» **DIRECTIONS**:
In the listing beneath this line, copy exactly the lines starting with the one containing "7:23 내가 이 모든" and going on through the one containing "26 내가 깨달은즉 마음이".

» **DATA IN THIS EXERCISE**:
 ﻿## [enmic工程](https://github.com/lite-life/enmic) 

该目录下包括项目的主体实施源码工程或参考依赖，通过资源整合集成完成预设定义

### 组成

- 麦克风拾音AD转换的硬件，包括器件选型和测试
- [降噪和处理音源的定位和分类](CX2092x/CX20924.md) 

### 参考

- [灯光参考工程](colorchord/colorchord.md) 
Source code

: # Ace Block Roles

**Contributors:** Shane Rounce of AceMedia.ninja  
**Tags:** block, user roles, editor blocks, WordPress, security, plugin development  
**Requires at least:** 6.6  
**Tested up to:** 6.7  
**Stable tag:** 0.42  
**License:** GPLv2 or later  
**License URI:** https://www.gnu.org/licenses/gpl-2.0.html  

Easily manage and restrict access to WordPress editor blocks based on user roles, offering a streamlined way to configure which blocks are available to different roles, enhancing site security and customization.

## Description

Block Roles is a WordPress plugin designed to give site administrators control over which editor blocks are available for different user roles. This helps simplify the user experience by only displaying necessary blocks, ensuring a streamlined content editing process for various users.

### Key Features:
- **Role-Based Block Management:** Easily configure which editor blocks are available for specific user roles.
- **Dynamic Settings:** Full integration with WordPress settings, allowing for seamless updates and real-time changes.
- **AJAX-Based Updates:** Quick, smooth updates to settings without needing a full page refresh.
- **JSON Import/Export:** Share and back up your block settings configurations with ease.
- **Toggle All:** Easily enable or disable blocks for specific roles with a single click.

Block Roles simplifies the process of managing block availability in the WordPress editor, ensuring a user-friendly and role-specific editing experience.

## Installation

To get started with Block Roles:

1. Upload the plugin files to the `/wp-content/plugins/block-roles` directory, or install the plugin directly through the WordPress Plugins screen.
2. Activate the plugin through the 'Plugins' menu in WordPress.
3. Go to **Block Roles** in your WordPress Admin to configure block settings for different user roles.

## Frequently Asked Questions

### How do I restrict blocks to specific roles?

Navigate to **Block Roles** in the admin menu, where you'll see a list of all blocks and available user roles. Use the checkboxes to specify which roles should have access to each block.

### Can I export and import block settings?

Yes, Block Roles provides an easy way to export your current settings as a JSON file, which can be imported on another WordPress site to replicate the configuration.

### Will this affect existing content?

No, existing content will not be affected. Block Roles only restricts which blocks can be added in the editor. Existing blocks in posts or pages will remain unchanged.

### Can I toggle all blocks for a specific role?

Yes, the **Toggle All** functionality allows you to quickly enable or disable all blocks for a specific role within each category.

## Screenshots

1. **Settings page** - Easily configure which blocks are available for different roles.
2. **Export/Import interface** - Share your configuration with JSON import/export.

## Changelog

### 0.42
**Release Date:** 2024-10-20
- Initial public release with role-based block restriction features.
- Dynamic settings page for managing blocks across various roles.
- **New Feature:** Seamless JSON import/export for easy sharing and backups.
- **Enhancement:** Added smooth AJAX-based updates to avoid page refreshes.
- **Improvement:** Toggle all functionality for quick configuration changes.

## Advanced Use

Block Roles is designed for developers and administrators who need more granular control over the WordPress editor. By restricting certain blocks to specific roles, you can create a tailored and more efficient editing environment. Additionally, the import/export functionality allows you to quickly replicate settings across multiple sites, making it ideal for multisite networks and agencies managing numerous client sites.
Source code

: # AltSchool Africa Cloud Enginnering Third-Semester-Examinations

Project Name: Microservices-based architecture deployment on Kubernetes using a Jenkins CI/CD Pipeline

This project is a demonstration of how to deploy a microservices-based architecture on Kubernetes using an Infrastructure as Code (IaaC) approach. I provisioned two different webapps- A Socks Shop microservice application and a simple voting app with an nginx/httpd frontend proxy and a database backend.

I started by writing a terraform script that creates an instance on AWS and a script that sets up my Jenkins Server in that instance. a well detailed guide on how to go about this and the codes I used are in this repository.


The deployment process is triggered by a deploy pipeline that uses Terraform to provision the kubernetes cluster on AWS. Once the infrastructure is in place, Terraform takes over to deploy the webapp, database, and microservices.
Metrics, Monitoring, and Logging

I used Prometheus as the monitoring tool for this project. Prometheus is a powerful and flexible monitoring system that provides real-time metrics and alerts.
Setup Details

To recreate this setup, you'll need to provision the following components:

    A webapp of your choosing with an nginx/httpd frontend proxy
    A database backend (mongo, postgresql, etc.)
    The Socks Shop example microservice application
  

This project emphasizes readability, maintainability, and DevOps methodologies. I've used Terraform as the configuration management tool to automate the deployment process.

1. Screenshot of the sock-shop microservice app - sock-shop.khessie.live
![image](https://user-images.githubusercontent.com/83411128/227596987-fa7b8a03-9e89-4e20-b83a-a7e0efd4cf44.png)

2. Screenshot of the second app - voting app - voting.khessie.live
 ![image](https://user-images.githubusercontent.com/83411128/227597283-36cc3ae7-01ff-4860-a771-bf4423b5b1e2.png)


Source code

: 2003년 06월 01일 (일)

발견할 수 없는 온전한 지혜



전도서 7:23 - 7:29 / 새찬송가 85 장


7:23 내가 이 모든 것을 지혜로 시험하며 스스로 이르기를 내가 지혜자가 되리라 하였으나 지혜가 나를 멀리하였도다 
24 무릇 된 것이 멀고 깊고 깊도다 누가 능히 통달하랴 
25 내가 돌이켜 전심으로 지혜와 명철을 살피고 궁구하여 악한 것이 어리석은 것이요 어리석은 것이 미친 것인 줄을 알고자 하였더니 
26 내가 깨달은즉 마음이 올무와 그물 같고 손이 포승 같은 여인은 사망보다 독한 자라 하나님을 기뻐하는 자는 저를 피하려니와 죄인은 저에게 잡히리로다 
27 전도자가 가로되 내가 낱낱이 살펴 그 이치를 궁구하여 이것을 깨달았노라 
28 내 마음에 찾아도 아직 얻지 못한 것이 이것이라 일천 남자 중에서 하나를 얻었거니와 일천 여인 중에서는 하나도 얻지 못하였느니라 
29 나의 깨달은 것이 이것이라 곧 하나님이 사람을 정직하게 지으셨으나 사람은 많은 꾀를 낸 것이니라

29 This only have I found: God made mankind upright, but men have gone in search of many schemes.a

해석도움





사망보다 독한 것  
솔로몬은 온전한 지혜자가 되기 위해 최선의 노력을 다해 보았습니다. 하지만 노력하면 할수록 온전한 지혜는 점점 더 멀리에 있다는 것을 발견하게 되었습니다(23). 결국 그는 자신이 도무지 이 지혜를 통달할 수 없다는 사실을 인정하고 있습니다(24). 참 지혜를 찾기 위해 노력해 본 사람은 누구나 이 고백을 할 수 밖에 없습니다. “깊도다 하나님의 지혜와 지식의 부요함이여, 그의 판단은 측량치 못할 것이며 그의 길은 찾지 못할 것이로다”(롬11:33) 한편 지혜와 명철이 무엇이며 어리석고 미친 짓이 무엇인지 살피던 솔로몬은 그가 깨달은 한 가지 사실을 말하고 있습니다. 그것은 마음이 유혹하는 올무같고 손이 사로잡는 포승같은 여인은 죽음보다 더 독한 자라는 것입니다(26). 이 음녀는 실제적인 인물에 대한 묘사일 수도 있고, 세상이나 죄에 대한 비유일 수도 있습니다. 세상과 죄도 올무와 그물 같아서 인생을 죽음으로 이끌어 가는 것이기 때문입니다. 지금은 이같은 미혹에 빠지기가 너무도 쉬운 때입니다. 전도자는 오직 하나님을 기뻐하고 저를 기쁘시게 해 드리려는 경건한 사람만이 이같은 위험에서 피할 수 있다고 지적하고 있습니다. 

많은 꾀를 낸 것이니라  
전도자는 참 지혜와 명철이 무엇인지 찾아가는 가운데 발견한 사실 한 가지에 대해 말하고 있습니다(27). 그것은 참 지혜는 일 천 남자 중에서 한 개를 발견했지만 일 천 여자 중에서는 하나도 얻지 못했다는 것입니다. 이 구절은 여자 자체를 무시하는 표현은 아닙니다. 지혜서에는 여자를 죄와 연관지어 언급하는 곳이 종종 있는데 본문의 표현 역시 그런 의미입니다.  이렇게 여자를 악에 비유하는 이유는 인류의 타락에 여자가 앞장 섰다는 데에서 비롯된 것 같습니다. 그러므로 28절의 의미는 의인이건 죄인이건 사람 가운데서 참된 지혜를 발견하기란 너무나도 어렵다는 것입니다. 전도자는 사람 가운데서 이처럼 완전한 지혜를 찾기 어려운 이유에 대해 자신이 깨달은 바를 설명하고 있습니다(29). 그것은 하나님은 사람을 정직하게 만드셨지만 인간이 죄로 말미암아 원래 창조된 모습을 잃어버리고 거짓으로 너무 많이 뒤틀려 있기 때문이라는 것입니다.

» **WRITTEN RESPONSE**:
7:23 내가 이 모든 것을 지혜로 시험하며 스스로 이르기를 내가 지혜자가 되리라 하였으나 지혜가 나를 멀리하였도다 
24 무릇 된 것이 멀고 깊고 깊도다 누가 능히 통달하랴 
25 내가 돌이켜 전심으로 지혜와 명철을 살피고 궁구하여 악한 것이 어리석은 것이요 어리석은 것이 미친 것인 줄을 알고자 하였더니 
26 내가 깨달은즉 마음이 올무와 그물 같고 손이 포승 같은 여인은 사망보다 독한 자라 하나님을 기뻐하는 자는 저를 피하려니와 죄인은 저에게 잡히리로다 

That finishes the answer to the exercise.